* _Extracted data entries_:
↓↓↓

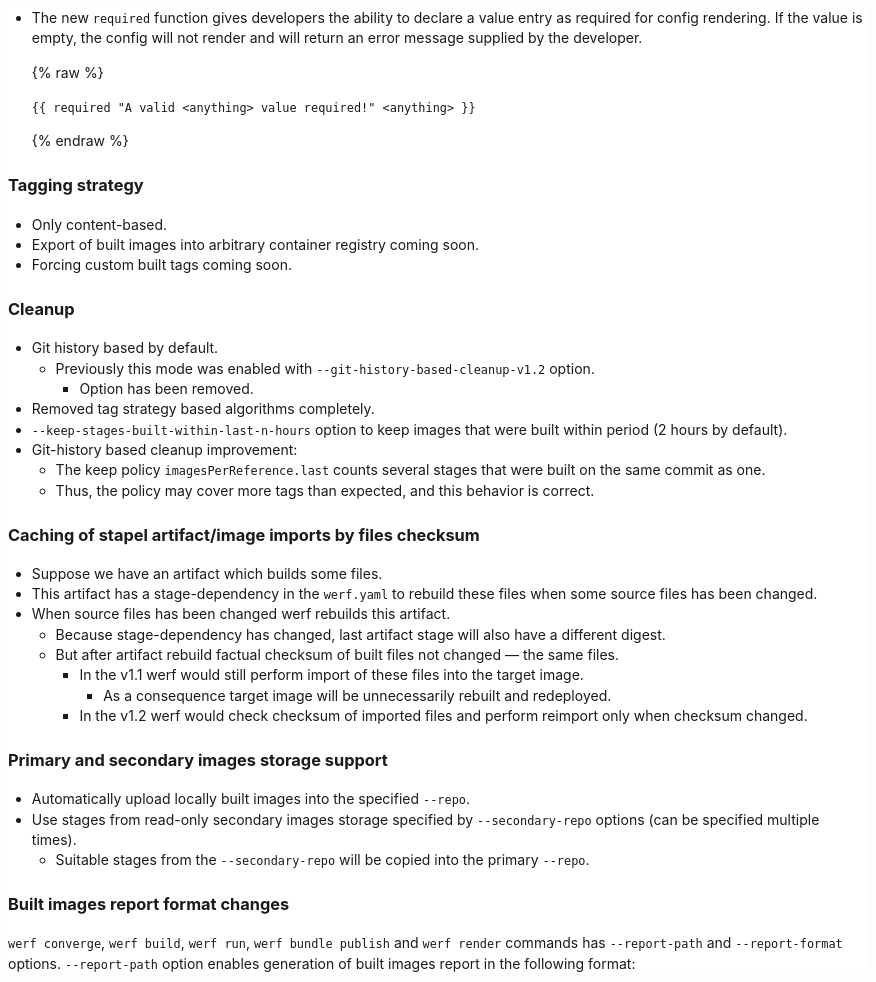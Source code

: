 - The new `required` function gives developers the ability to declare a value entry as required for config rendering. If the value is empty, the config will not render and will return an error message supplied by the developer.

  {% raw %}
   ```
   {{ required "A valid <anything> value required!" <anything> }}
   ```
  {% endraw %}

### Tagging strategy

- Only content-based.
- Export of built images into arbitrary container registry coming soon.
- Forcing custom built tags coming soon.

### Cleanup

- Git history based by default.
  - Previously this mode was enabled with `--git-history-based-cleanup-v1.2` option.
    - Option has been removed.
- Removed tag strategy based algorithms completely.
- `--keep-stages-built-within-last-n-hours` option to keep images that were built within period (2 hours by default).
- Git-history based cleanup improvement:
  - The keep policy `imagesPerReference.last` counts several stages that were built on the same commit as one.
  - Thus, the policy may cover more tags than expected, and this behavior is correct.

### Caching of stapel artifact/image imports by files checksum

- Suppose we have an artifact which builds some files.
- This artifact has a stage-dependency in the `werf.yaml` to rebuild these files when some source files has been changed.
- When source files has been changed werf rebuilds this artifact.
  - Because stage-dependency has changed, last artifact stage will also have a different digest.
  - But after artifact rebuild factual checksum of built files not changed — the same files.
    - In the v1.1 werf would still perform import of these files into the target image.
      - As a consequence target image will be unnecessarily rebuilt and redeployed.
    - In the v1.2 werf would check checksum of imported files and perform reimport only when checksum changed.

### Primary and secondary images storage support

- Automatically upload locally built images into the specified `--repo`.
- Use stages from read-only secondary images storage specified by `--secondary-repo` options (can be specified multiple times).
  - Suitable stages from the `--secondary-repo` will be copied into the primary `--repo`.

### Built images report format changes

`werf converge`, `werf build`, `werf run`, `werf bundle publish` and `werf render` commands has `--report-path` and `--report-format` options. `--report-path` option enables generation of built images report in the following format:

↑↑↑

* _TASK REQUIREMENTS_: Since the copy must contain no pictures, return only the text of the records, exactly as it stands.

* _TASK OUTPUT_:
Source code

: - The new `required` function gives developers the ability to declare a value entry as required for config rendering. If the value is empty, the config will not render and will return an error message supplied by the developer.

  {% raw %}
   ```
   {{ required "A valid <anything> value required!" <anything> }}
   ```
  {% endraw %}

### Tagging strategy

- Only content-based.
- Export of built images into arbitrary container registry coming soon.
- Forcing custom built tags coming soon.

### Cleanup

- Git history based by default.
  - Previously this mode was enabled with `--git-history-based-cleanup-v1.2` option.
    - Option has been removed.
- Removed tag strategy based algorithms completely.
- `--keep-stages-built-within-last-n-hours` option to keep images that were built within period (2 hours by default).
- Git-history based cleanup improvement:
  - The keep policy `imagesPerReference.last` counts several stages that were built on the same commit as one.
  - Thus, the policy may cover more tags than expected, and this behavior is correct.

### Caching of stapel artifact/image imports by files checksum

- Suppose we have an artifact which builds some files.
- This artifact has a stage-dependency in the `werf.yaml` to rebuild these files when some source files has been changed.
- When source files has been changed werf rebuilds this artifact.
  - Because stage-dependency has changed, last artifact stage will also have a different digest.
  - But after artifact rebuild factual checksum of built files not changed — the same files.
    - In the v1.1 werf would still perform import of these files into the target image.
      - As a consequence target image will be unnecessarily rebuilt and redeployed.
    - In the v1.2 werf would check checksum of imported files and perform reimport only when checksum changed.

### Primary and secondary images storage support

- Automatically upload locally built images into the specified `--repo`.
- Use stages from read-only secondary images storage specified by `--secondary-repo` options (can be specified multiple times).
  - Suitable stages from the `--secondary-repo` will be copied into the primary `--repo`.

### Built images report format changes

`werf converge`, `werf build`, `werf run`, `werf bundle publish` and `werf render` commands has `--report-path` and `--report-format` options. `--report-path` option enables generation of built images report in the following format:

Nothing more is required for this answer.